## 🔁📊 Text Classification with LSTM and GRU (AG News)
This notebook trains both GRU and LSTM-based classifiers on AG News and evaluates them with accuracy.

In [None]:
import torch
from torch.utils.data import DataLoader
from torchtext.datasets import AG_NEWS
from torchtext.data.utils import get_tokenizer
from torchtext.vocab import build_vocab_from_iterator
from torch.nn.utils.rnn import pad_sequence, pack_padded_sequence
import torch.nn as nn
import torch.optim as optim
from sklearn.metrics import accuracy_score

### 1. Data Preparation

In [None]:
tokenizer = get_tokenizer("basic_english")

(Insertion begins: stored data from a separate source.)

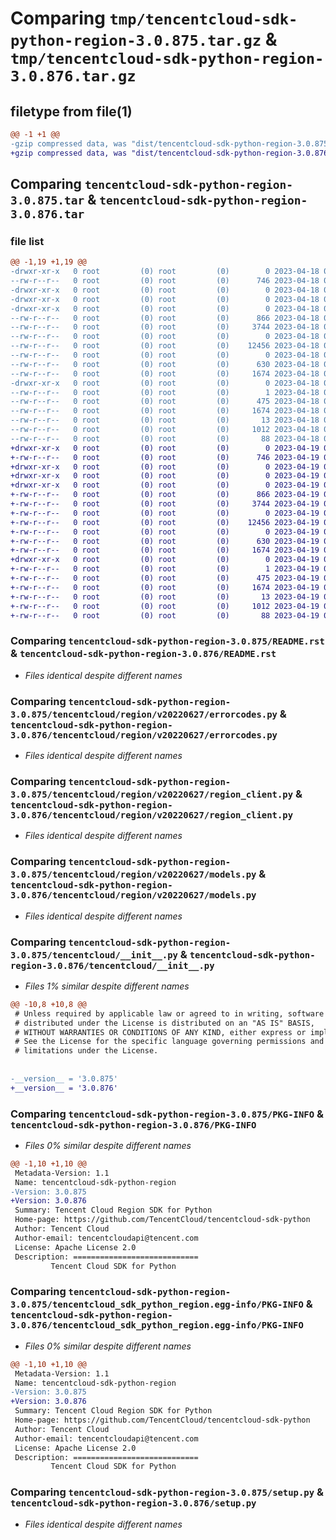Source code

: # Comparing `tmp/tencentcloud-sdk-python-region-3.0.875.tar.gz` & `tmp/tencentcloud-sdk-python-region-3.0.876.tar.gz`

## filetype from file(1)

```diff
@@ -1 +1 @@
-gzip compressed data, was "dist/tencentcloud-sdk-python-region-3.0.875.tar", last modified: Tue Apr 18 00:48:56 2023, max compression
+gzip compressed data, was "dist/tencentcloud-sdk-python-region-3.0.876.tar", last modified: Wed Apr 19 00:35:21 2023, max compression
```

## Comparing `tencentcloud-sdk-python-region-3.0.875.tar` & `tencentcloud-sdk-python-region-3.0.876.tar`

### file list

```diff
@@ -1,19 +1,19 @@
-drwxr-xr-x   0 root         (0) root         (0)        0 2023-04-18 00:48:56.000000 tencentcloud-sdk-python-region-3.0.875/
--rw-r--r--   0 root         (0) root         (0)      746 2023-04-18 00:48:56.000000 tencentcloud-sdk-python-region-3.0.875/README.rst
-drwxr-xr-x   0 root         (0) root         (0)        0 2023-04-18 00:48:56.000000 tencentcloud-sdk-python-region-3.0.875/tencentcloud/
-drwxr-xr-x   0 root         (0) root         (0)        0 2023-04-18 00:48:56.000000 tencentcloud-sdk-python-region-3.0.875/tencentcloud/region/
-drwxr-xr-x   0 root         (0) root         (0)        0 2023-04-18 00:48:56.000000 tencentcloud-sdk-python-region-3.0.875/tencentcloud/region/v20220627/
--rw-r--r--   0 root         (0) root         (0)      866 2023-04-18 00:48:56.000000 tencentcloud-sdk-python-region-3.0.875/tencentcloud/region/v20220627/errorcodes.py
--rw-r--r--   0 root         (0) root         (0)     3744 2023-04-18 00:48:56.000000 tencentcloud-sdk-python-region-3.0.875/tencentcloud/region/v20220627/region_client.py
--rw-r--r--   0 root         (0) root         (0)        0 2023-04-18 00:48:56.000000 tencentcloud-sdk-python-region-3.0.875/tencentcloud/region/v20220627/__init__.py
--rw-r--r--   0 root         (0) root         (0)    12456 2023-04-18 00:48:56.000000 tencentcloud-sdk-python-region-3.0.875/tencentcloud/region/v20220627/models.py
--rw-r--r--   0 root         (0) root         (0)        0 2023-04-18 00:48:56.000000 tencentcloud-sdk-python-region-3.0.875/tencentcloud/region/__init__.py
--rw-r--r--   0 root         (0) root         (0)      630 2023-04-18 00:48:56.000000 tencentcloud-sdk-python-region-3.0.875/tencentcloud/__init__.py
--rw-r--r--   0 root         (0) root         (0)     1674 2023-04-18 00:48:56.000000 tencentcloud-sdk-python-region-3.0.875/PKG-INFO
-drwxr-xr-x   0 root         (0) root         (0)        0 2023-04-18 00:48:56.000000 tencentcloud-sdk-python-region-3.0.875/tencentcloud_sdk_python_region.egg-info/
--rw-r--r--   0 root         (0) root         (0)        1 2023-04-18 00:48:56.000000 tencentcloud-sdk-python-region-3.0.875/tencentcloud_sdk_python_region.egg-info/dependency_links.txt
--rw-r--r--   0 root         (0) root         (0)      475 2023-04-18 00:48:56.000000 tencentcloud-sdk-python-region-3.0.875/tencentcloud_sdk_python_region.egg-info/SOURCES.txt
--rw-r--r--   0 root         (0) root         (0)     1674 2023-04-18 00:48:56.000000 tencentcloud-sdk-python-region-3.0.875/tencentcloud_sdk_python_region.egg-info/PKG-INFO
--rw-r--r--   0 root         (0) root         (0)       13 2023-04-18 00:48:56.000000 tencentcloud-sdk-python-region-3.0.875/tencentcloud_sdk_python_region.egg-info/top_level.txt
--rw-r--r--   0 root         (0) root         (0)     1012 2023-04-18 00:48:56.000000 tencentcloud-sdk-python-region-3.0.875/setup.py
--rw-r--r--   0 root         (0) root         (0)       88 2023-04-18 00:48:56.000000 tencentcloud-sdk-python-region-3.0.875/setup.cfg
+drwxr-xr-x   0 root         (0) root         (0)        0 2023-04-19 00:35:21.000000 tencentcloud-sdk-python-region-3.0.876/
+-rw-r--r--   0 root         (0) root         (0)      746 2023-04-19 00:35:21.000000 tencentcloud-sdk-python-region-3.0.876/README.rst
+drwxr-xr-x   0 root         (0) root         (0)        0 2023-04-19 00:35:21.000000 tencentcloud-sdk-python-region-3.0.876/tencentcloud/
+drwxr-xr-x   0 root         (0) root         (0)        0 2023-04-19 00:35:21.000000 tencentcloud-sdk-python-region-3.0.876/tencentcloud/region/
+drwxr-xr-x   0 root         (0) root         (0)        0 2023-04-19 00:35:21.000000 tencentcloud-sdk-python-region-3.0.876/tencentcloud/region/v20220627/
+-rw-r--r--   0 root         (0) root         (0)      866 2023-04-19 00:35:21.000000 tencentcloud-sdk-python-region-3.0.876/tencentcloud/region/v20220627/errorcodes.py
+-rw-r--r--   0 root         (0) root         (0)     3744 2023-04-19 00:35:21.000000 tencentcloud-sdk-python-region-3.0.876/tencentcloud/region/v20220627/region_client.py
+-rw-r--r--   0 root         (0) root         (0)        0 2023-04-19 00:35:21.000000 tencentcloud-sdk-python-region-3.0.876/tencentcloud/region/v20220627/__init__.py
+-rw-r--r--   0 root         (0) root         (0)    12456 2023-04-19 00:35:21.000000 tencentcloud-sdk-python-region-3.0.876/tencentcloud/region/v20220627/models.py
+-rw-r--r--   0 root         (0) root         (0)        0 2023-04-19 00:35:21.000000 tencentcloud-sdk-python-region-3.0.876/tencentcloud/region/__init__.py
+-rw-r--r--   0 root         (0) root         (0)      630 2023-04-19 00:35:21.000000 tencentcloud-sdk-python-region-3.0.876/tencentcloud/__init__.py
+-rw-r--r--   0 root         (0) root         (0)     1674 2023-04-19 00:35:21.000000 tencentcloud-sdk-python-region-3.0.876/PKG-INFO
+drwxr-xr-x   0 root         (0) root         (0)        0 2023-04-19 00:35:21.000000 tencentcloud-sdk-python-region-3.0.876/tencentcloud_sdk_python_region.egg-info/
+-rw-r--r--   0 root         (0) root         (0)        1 2023-04-19 00:35:21.000000 tencentcloud-sdk-python-region-3.0.876/tencentcloud_sdk_python_region.egg-info/dependency_links.txt
+-rw-r--r--   0 root         (0) root         (0)      475 2023-04-19 00:35:21.000000 tencentcloud-sdk-python-region-3.0.876/tencentcloud_sdk_python_region.egg-info/SOURCES.txt
+-rw-r--r--   0 root         (0) root         (0)     1674 2023-04-19 00:35:21.000000 tencentcloud-sdk-python-region-3.0.876/tencentcloud_sdk_python_region.egg-info/PKG-INFO
+-rw-r--r--   0 root         (0) root         (0)       13 2023-04-19 00:35:21.000000 tencentcloud-sdk-python-region-3.0.876/tencentcloud_sdk_python_region.egg-info/top_level.txt
+-rw-r--r--   0 root         (0) root         (0)     1012 2023-04-19 00:35:21.000000 tencentcloud-sdk-python-region-3.0.876/setup.py
+-rw-r--r--   0 root         (0) root         (0)       88 2023-04-19 00:35:21.000000 tencentcloud-sdk-python-region-3.0.876/setup.cfg
```

### Comparing `tencentcloud-sdk-python-region-3.0.875/README.rst` & `tencentcloud-sdk-python-region-3.0.876/README.rst`

 * *Files identical despite different names*

### Comparing `tencentcloud-sdk-python-region-3.0.875/tencentcloud/region/v20220627/errorcodes.py` & `tencentcloud-sdk-python-region-3.0.876/tencentcloud/region/v20220627/errorcodes.py`

 * *Files identical despite different names*

### Comparing `tencentcloud-sdk-python-region-3.0.875/tencentcloud/region/v20220627/region_client.py` & `tencentcloud-sdk-python-region-3.0.876/tencentcloud/region/v20220627/region_client.py`

 * *Files identical despite different names*

### Comparing `tencentcloud-sdk-python-region-3.0.875/tencentcloud/region/v20220627/models.py` & `tencentcloud-sdk-python-region-3.0.876/tencentcloud/region/v20220627/models.py`

 * *Files identical despite different names*

### Comparing `tencentcloud-sdk-python-region-3.0.875/tencentcloud/__init__.py` & `tencentcloud-sdk-python-region-3.0.876/tencentcloud/__init__.py`

 * *Files 1% similar despite different names*

```diff
@@ -10,8 +10,8 @@
 # Unless required by applicable law or agreed to in writing, software
 # distributed under the License is distributed on an "AS IS" BASIS,
 # WITHOUT WARRANTIES OR CONDITIONS OF ANY KIND, either express or implied.
 # See the License for the specific language governing permissions and
 # limitations under the License.
 
 
-__version__ = '3.0.875'
+__version__ = '3.0.876'
```

### Comparing `tencentcloud-sdk-python-region-3.0.875/PKG-INFO` & `tencentcloud-sdk-python-region-3.0.876/PKG-INFO`

 * *Files 0% similar despite different names*

```diff
@@ -1,10 +1,10 @@
 Metadata-Version: 1.1
 Name: tencentcloud-sdk-python-region
-Version: 3.0.875
+Version: 3.0.876
 Summary: Tencent Cloud Region SDK for Python
 Home-page: https://github.com/TencentCloud/tencentcloud-sdk-python
 Author: Tencent Cloud
 Author-email: tencentcloudapi@tencent.com
 License: Apache License 2.0
 Description: ============================
         Tencent Cloud SDK for Python
```

### Comparing `tencentcloud-sdk-python-region-3.0.875/tencentcloud_sdk_python_region.egg-info/PKG-INFO` & `tencentcloud-sdk-python-region-3.0.876/tencentcloud_sdk_python_region.egg-info/PKG-INFO`

 * *Files 0% similar despite different names*

```diff
@@ -1,10 +1,10 @@
 Metadata-Version: 1.1
 Name: tencentcloud-sdk-python-region
-Version: 3.0.875
+Version: 3.0.876
 Summary: Tencent Cloud Region SDK for Python
 Home-page: https://github.com/TencentCloud/tencentcloud-sdk-python
 Author: Tencent Cloud
 Author-email: tencentcloudapi@tencent.com
 License: Apache License 2.0
 Description: ============================
         Tencent Cloud SDK for Python
```

### Comparing `tencentcloud-sdk-python-region-3.0.875/setup.py` & `tencentcloud-sdk-python-region-3.0.876/setup.py`

 * *Files identical despite different names*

def yield_tokens(data_iter):
    for _, text in data_iter:
        yield tokenizer(text)

train_iter = AG_NEWS(split='train')
vocab = build_vocab_from_iterator(yield_tokens(train_iter), specials=['<unk>', '<pad>'])
vocab.set_default_index(vocab['<unk>'])

def encode(text):
    return torch.tensor([vocab[token] for token in tokenizer(text)], dtype=torch.long)

def collate_batch(batch):
    label_list, text_list, lengths = [], [], []
    for label, text in batch:
        encoded = encode(text)
        label_list.append(torch.tensor(label - 1))
        text_list.append(encoded)
        lengths.append(len(encoded))
    padded = pad_sequence(text_list, batch_first=True, padding_value=vocab['<pad>'])
    return padded, torch.tensor(lengths), torch.tensor(label_list)

train_iter = AG_NEWS(split='train')
test_iter = AG_NEWS(split='test')
train_loader = DataLoader(list(train_iter)[:5000], batch_size=32, shuffle=True, collate_fn=collate_batch)
test_loader = DataLoader(list(test_iter)[:1000], batch_size=64, shuffle=False, collate_fn=collate_batch)

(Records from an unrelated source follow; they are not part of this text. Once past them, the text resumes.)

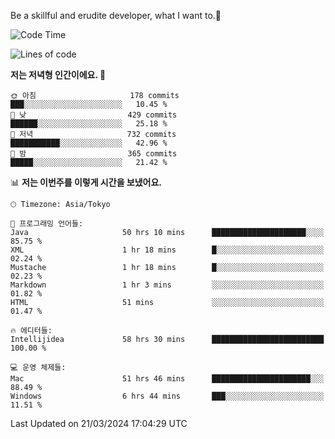 Be a skillful and erudite developer, what I want to.👶

<!--START_SECTION:waka-->
![Code Time](http://img.shields.io/badge/Code%20Time-572%20hrs%2027%20mins-blue)

![Lines of code](https://img.shields.io/badge/%EC%A0%80%EB%8A%94%20%EC%97%AC%ED%83%9C%EA%B9%8C%EC%A7%80%20-865.9%20thousand%20%EC%A4%84%EC%9D%98%20%EC%BD%94%EB%93%9C%EB%A5%BC%20%EC%9E%91%EC%84%B1%ED%96%88%EC%96%B4%EC%9A%94.-blue)

**저는 저녁형 인간이에요. 🦉** 

```text
🌞 아침                     178 commits         ███░░░░░░░░░░░░░░░░░░░░░░   10.45 % 
🌆 낮　                     429 commits         ██████░░░░░░░░░░░░░░░░░░░   25.18 % 
🌃 저녁                     732 commits         ███████████░░░░░░░░░░░░░░   42.96 % 
🌙 밤　                     365 commits         █████░░░░░░░░░░░░░░░░░░░░   21.42 % 
```


📊 **저는 이번주를 이렇게 시간을 보냈어요.** 

```text
🕑︎ Timezone: Asia/Tokyo

💬 프로그래밍 언어들: 
Java                     50 hrs 10 mins      █████████████████████░░░░   85.75 % 
XML                      1 hr 18 mins        █░░░░░░░░░░░░░░░░░░░░░░░░   02.24 % 
Mustache                 1 hr 18 mins        █░░░░░░░░░░░░░░░░░░░░░░░░   02.23 % 
Markdown                 1 hr 3 mins         ░░░░░░░░░░░░░░░░░░░░░░░░░   01.82 % 
HTML                     51 mins             ░░░░░░░░░░░░░░░░░░░░░░░░░   01.47 % 

🔥 에디터들: 
Intellijidea             58 hrs 30 mins      █████████████████████████   100.00 % 

💻 운영 체제들: 
Mac                      51 hrs 46 mins      ██████████████████████░░░   88.49 % 
Windows                  6 hrs 44 mins       ███░░░░░░░░░░░░░░░░░░░░░░   11.51 % 
```


 Last Updated on 21/03/2024 17:04:29 UTC
<!--END_SECTION:waka-->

### 2. Define GRU and LSTM Models

In [None]:
class RNNClassifier(nn.Module):
    def __init__(self, vocab_size, embed_dim, hidden_dim, num_classes, use_lstm=False):
        super().__init__()
        self.embedding = nn.Embedding(vocab_size, embed_dim, padding_idx=vocab['<pad>'])
        self.rnn = nn.LSTM(embed_dim, hidden_dim, batch_first=True) if use_lstm else nn.GRU(embed_dim, hidden_dim, batch_first=True)
        self.fc = nn.Linear(hidden_dim, num_classes)

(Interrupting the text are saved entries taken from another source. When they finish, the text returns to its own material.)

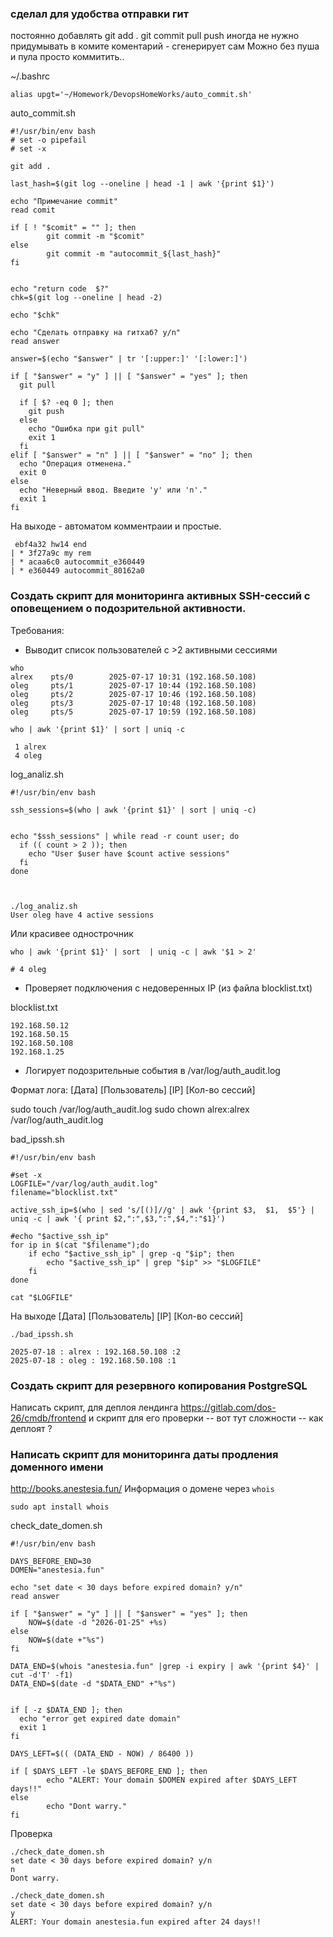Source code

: ### сделал для удобства отправки гит

постоянно добавлять git add . git commit  pull push
иногда не нужно придумывать в комите коментарий - сгенерирует сам
Можно без пуша и пула просто коммитить..


~/.bashrc
```
alias upgt='~/Homework/DevopsHomeWorks/auto_commit.sh'
```

auto_commit.sh
```
#!/usr/bin/env bash
# set -o pipefail
# set -x

git add .

last_hash=$(git log --oneline | head -1 | awk '{print $1}')

echo "Примечание commit"
read comit

if [ ! "$comit" = "" ]; then
        git commit -m "$comit"
else
        git commit -m "autocommit_${last_hash}"
fi


echo "return code  $?"
chk=$(git log --oneline | head -2)

echo "$chk"

echo "Сделать отправку на гитхаб? y/n"
read answer

answer=$(echo "$answer" | tr '[:upper:]' '[:lower:]')

if [ "$answer" = "y" ] || [ "$answer" = "yes" ]; then
  git pull

  if [ $? -eq 0 ]; then
    git push
  else
    echo "Ошибка при git pull"
    exit 1
  fi
elif [ "$answer" = "n" ] || [ "$answer" = "no" ]; then
  echo "Операция отменена."
  exit 0
else
  echo "Неверный ввод. Введите 'y' или 'n'."
  exit 1
fi
```

На выходе - автоматом комментраии и простые.
```
 ebf4a32 hw14 end
| * 3f27a9c my rem
| * acaa6c0 autocommit_e360449
| * e360449 autocommit_80162a0

```



### Создать скрипт для мониторинга активных SSH-сессий с оповещением о подозрительной активности. 

Требования: 
- Выводит список пользователей с >2 активными сессиями 

```
who
alrex    pts/0        2025-07-17 10:31 (192.168.50.108)
oleg     pts/1        2025-07-17 10:44 (192.168.50.108)
oleg     pts/2        2025-07-17 10:46 (192.168.50.108)
oleg     pts/3        2025-07-17 10:48 (192.168.50.108)
oleg     pts/5        2025-07-17 10:59 (192.168.50.108)

who | awk '{print $1}' | sort | uniq -c

 1 alrex
 4 oleg
```


log_analiz.sh
```
#!/usr/bin/env bash

ssh_sessions=$(who | awk '{print $1}' | sort | uniq -c)


echo "$ssh_sessions" | while read -r count user; do
  if (( count > 2 )); then
    echo "User $user have $count active sessions"
  fi
done



./log_analiz.sh
User oleg have 4 active sessions
```

Или красивее однострочник
```
who | awk '{print $1}' | sort  | uniq -c | awk '$1 > 2'

# 4 oleg
```


- Проверяет подключения с недоверенных IP (из файла blocklist.txt) 

blocklist.txt
```
192.168.50.12
192.168.50.15
192.168.50.108
192.168.1.25
```

- Логирует подозрительные события в /var/log/auth_audit.log 


Формат лога:
[Дата] [Пользователь] [IP] [Кол-во сессий]


sudo touch /var/log/auth_audit.log
sudo chown alrex:alrex /var/log/auth_audit.log

bad_ipssh.sh
```
#!/usr/bin/env bash

#set -x
LOGFILE="/var/log/auth_audit.log"
filename="blocklist.txt"

active_ssh_ip=$(who | sed 's/[()]//g' | awk '{print $3,  $1,  $5'} | uniq -c | awk '{ print $2,":",$3,":",$4,":"$1}')

#echo "$active_ssh_ip"
for ip in $(cat "$filename");do
    if echo "$active_ssh_ip" | grep -q "$ip"; then
        echo "$active_ssh_ip" | grep "$ip" >> "$LOGFILE"
    fi
done

cat "$LOGFILE"

```
На выходе [Дата] [Пользователь] [IP] [Кол-во сессий]

```
./bad_ipssh.sh               

2025-07-18 : alrex : 192.168.50.108 :2
2025-07-18 : oleg : 192.168.50.108 :1

```


### Создать скрипт для резервного копирования PostgreSQL
Написать скрипт, для деплоя лендинга https://gitlab.com/dos-26/cmdb/frontend и скрипт для его проверки
 -- вот тут сложности -- как деплоят ?


### Написать скрипт для мониторинга даты продления доменного имени 
http://books.anestesia.fun/
Информация о домене через `whois`
```
sudo apt install whois
```

check_date_domen.sh
```
#!/usr/bin/env bash

DAYS_BEFORE_END=30
DOMEN="anestesia.fun"

echo "set date < 30 days before expired domain? y/n"
read answer

if [ "$answer" = "y" ] || [ "$answer" = "yes" ]; then
	NOW=$(date -d "2026-01-25" +%s)
else 
	NOW=$(date +"%s")
fi

DATA_END=$(whois "anestesia.fun" |grep -i expiry | awk '{print $4}' | cut -d'T' -f1)
DATA_END=$(date -d "$DATA_END" +"%s")


if [ -z $DATA_END ]; then
  echo "error get expired date domain"
  exit 1
fi

DAYS_LEFT=$(( (DATA_END - NOW) / 86400 ))

if [ $DAYS_LEFT -le $DAYS_BEFORE_END ]; then
        echo "ALERT: Your domain $DOMEN expired after $DAYS_LEFT days!!"
else
        echo "Dont warry."
fi
```
Проверка
```
./check_date_domen.sh
set date < 30 days before expired domain? y/n
n
Dont warry.

./check_date_domen.sh
set date < 30 days before expired domain? y/n
y
ALERT: Your domain anestesia.fun expired after 24 days!!

```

    def forward(self, x, lengths):
        embedded = self.embedding(x)
        packed = pack_padded_sequence(embedded, lengths.cpu(), batch_first=True, enforce_sorted=False)
        _, hidden = self.rnn(packed)
        if isinstance(hidden, tuple):  # LSTM returns (hidden_state, cell_state)
            hidden = hidden[0]
        return self.fc(hidden.squeeze(0))

### 3. Train Function

In [None]:
def train_model(model, loader, optimizer, criterion, device):
    model.train()
    total_loss = 0
    for text, lengths, labels in loader:
        text, lengths, labels = text.to(device), lengths.to(device), labels.to(device)
        preds = model(text, lengths)
        loss = criterion(preds, labels)

        optimizer.zero_grad()
        loss.backward()
        optimizer.step()
        total_loss += loss.item()
    return total_loss

### 4. Evaluation Function

In [None]:
def evaluate_model(model, loader, device):
    model.eval()
    all_preds, all_labels = [], []
    with torch.no_grad():
        for text, lengths, labels in loader:
            text, lengths = text.to(device), lengths.to(device)
            preds = model(text, lengths)
            predicted = torch.argmax(preds, dim=1).cpu().numpy()
            all_preds.extend(predicted)
            all_labels.extend(labels.numpy())
    return accuracy_score(all_labels, all_preds)

### 5. Train and Evaluate GRU and LSTM

In [None]:
device = torch.device("cuda" if torch.cuda.is_available() else "cpu")
criterion = nn.CrossEntropyLoss()

# GRU Model
gru_model = RNNClassifier(len(vocab), 64, 128, 4, use_lstm=False).to(device)
gru_optimizer = optim.Adam(gru_model.parameters(), lr=0.005)

for epoch in range(3):
    loss = train_model(gru_model, train_loader, gru_optimizer, criterion, device)
    acc = evaluate_model(gru_model, test_loader, device)
    print(f"GRU - Epoch {epoch+1}, Loss: {loss:.4f}, Accuracy: {acc:.4f}")

# LSTM Model
lstm_model = RNNClassifier(len(vocab), 64, 128, 4, use_lstm=True).to(device)
lstm_optimizer = optim.Adam(lstm_model.parameters(), lr=0.005)

for epoch in range(3):
    loss = train_model(lstm_model, train_loader, lstm_optimizer, criterion, device)
    acc = evaluate_model(lstm_model, test_loader, device)
    print(f"LSTM - Epoch {epoch+1}, Loss: {loss:.4f}, Accuracy: {acc:.4f}")